Contemporary printmakers explore diverse ideas. While some artists reinterpret traditional printmaking techniques, others experiment with new technologies or print on unusual materials. New large-format papers and presses allow prints to rival the scale of paintings that dominate the field of vision. Printmakers today are free to work realistically or abstractly and to examine a multiplicity of subjects.

The past 25 years have brought not only political and social turmoil and strife but also computer technology and rapid communication networks that promote a more global perspective. Annette Lemieux’s Stolen Faces (1991) acknowledges the incessant hostilities and the ubiquity of the photograph in our experience of the modern world. The pixelated faces of anonymous soldiers resemble people on television news shows who wish to hide their identities. A war photograph is represented on the right panel as the image would be seen on a black-and-white television while on the left is its color television counterpart. The central panel of the triptych further dramatizes the anonymity of war with an image of only the pixelated heads of soldiers, disembodied, as if vaporized by the technologies of war, photography, and electronic mass media.

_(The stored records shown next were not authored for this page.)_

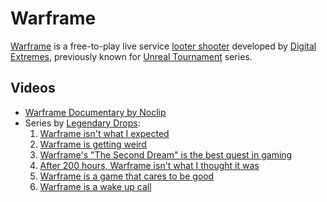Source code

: # Warframe

[Warframe](https://www.warframe.com/) is a free-to-play live service [looter shooter](https://en.wikipedia.org/wiki/Looter_shooter) developed by [Digital Extremes](https://www.digitalextremes.com/), previously known for [Unreal Tournament](/games/UnrealTournament99.md) series.

## Videos
- [Warframe Documentary by Noclip](https://youtube.com/playlist?list=PL-THgg8QnvU7Weo1mCM9H2AXljC7UrDm8&si=wjz3GgddfGDH8agp)
- Series by [Legendary Drops](https://www.youtube.com/@LegendaryDrops):
  1. [Warframe isn't what I expected](https://youtu.be/nCOjBT1zwzk)
  1. [Warframe is getting weird](https://youtu.be/gdmpYFZCu5E)
  1. [Warframe's "The Second Dream" is the best quest in gaming](https://youtu.be/olPQUWjAbeQ)
  1. [After 200 hours, Warframe isn't what I thought it was](https://youtu.be/bRLIQ9pT_q0)
  1. [Warframe is a game that cares to be good](https://youtu.be/Yib5IzJr1EM)
  1. [Warframe is a wake up call](https://youtu.be/EFopRkMLajU)
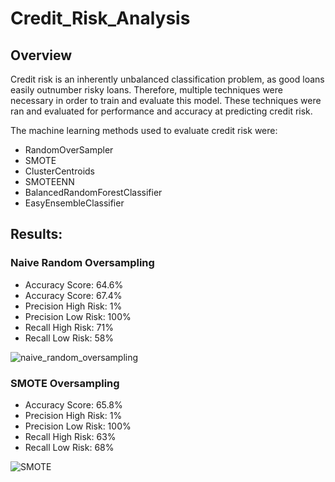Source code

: # Credit_Risk_Analysis
## Overview
Credit risk is an inherently unbalanced classification problem, as good loans easily outnumber risky loans. Therefore, multiple techniques were necessary in order to train and evaluate this model. These techniques were ran and evaluated for performance and accuracy at predicting credit risk.

The machine learning methods used to evaluate credit risk were:
 * RandomOverSampler
 * SMOTE
 * ClusterCentroids
 * SMOTEENN
 * BalancedRandomForestClassifier
 * EasyEnsembleClassifier

## Results:

### Naive Random Oversampling
 * Accuracy Score: 64.6%
 * Accuracy Score: 67.4%
 * Precision High Risk: 1%
 * Precision Low Risk: 100%
 * Recall High Risk: 71%
 * Recall Low Risk: 58%

![naive_random_oversampling](https://user-images.githubusercontent.com/110632671/206835034-4fd04bf5-520c-4398-92f0-28cefc96dd87.png)

### SMOTE Oversampling
 * Accuracy Score: 65.8%
 * Precision High Risk: 1%
 * Precision Low Risk: 100%
 * Recall High Risk: 63%
 * Recall Low Risk: 68%

![SMOTE](https://user-images.githubusercontent.com/110632671/206835136-c996afef-a787-491d-8225-6df195e0b677.png)

###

Christiane Baumgartner’s work also reflects political events. She evokes her childhood in Communist East Germany through themes of anonymity and surveillance. Huge woodcuts like Amsterdam (2005),a scene of cars speeding down a superhighway at night,are based on frames from videos the artist films from a moving vehicle. She selects impersonal views of bleak urban landscapes overlaid with a grid of horizontal lines that swell and narrow, producing grainy optical effects that recall old untuned black-and-white television images and expressionistically lit film noir movies set in spartan surroundings. The freeway symbolizes freedom of movement as well as the network of environmentally destructive motorways that now crisscross Europe, allowing too many people in oversize cars to travel at top speed.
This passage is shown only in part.